> _TO DO_: In the records below, find the line that contains "- **Cupons Ativos/Inativos**: Status atual" and the line that contains "- **Cliques**: Quantas vezes foi clicado", then retype exactly those two lines and every line between them.

[Start of section]

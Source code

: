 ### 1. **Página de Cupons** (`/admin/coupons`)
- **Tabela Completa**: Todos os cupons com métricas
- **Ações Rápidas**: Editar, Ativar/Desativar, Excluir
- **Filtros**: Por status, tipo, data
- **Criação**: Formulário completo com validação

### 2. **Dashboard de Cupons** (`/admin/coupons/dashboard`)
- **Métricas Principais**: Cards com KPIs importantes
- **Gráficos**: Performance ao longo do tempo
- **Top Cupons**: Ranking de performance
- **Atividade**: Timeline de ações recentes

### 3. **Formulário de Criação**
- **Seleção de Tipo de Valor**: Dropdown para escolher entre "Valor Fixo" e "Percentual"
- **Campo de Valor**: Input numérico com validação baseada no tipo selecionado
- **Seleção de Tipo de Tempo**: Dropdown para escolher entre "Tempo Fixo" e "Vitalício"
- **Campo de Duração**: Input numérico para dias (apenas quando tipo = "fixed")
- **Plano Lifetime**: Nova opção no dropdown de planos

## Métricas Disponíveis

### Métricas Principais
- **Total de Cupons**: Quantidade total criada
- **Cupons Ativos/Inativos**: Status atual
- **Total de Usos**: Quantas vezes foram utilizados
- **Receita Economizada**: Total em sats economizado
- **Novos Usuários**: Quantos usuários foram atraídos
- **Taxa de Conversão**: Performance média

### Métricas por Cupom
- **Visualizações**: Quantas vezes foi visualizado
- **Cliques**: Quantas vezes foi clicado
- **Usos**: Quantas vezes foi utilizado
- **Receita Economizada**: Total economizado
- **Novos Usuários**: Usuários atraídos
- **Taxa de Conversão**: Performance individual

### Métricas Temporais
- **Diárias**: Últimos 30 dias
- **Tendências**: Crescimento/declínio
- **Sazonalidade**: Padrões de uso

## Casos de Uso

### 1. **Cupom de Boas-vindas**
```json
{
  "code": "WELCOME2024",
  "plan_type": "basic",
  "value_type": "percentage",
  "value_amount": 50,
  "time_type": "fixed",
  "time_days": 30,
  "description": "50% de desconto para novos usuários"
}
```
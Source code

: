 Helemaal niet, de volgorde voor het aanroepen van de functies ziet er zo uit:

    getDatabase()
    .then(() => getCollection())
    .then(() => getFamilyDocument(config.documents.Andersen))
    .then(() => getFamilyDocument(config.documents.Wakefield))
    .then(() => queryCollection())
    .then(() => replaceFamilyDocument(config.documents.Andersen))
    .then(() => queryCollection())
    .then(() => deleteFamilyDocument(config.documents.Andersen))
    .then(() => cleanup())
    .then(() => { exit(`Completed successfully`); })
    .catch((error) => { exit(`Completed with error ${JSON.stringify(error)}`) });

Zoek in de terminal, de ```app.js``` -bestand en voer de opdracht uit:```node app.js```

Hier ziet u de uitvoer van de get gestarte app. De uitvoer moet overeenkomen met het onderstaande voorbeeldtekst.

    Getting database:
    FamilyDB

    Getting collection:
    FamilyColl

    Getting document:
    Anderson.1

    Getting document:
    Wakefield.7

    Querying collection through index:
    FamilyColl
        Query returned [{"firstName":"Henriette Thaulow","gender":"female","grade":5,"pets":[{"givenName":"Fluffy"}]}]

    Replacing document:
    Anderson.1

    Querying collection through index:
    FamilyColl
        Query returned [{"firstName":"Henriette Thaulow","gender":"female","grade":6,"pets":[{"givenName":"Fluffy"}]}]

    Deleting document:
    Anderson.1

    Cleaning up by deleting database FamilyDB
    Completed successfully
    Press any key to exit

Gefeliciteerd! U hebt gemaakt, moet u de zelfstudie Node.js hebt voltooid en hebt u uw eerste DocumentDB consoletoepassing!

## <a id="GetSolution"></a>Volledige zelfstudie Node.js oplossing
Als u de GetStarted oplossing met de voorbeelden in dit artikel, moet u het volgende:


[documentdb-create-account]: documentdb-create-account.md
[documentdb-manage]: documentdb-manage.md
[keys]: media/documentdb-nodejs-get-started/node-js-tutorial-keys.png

[End of section]

> _RESULT OF THE TASK_:
- **Cupons Ativos/Inativos**: Status atual
- **Total de Usos**: Quantas vezes foram utilizados
- **Receita Economizada**: Total em sats economizado
- **Novos Usuários**: Quantos usuários foram atraídos
- **Taxa de Conversão**: Performance média

### Métricas por Cupom
- **Visualizações**: Quantas vezes foi visualizado
- **Cliques**: Quantas vezes foi clicado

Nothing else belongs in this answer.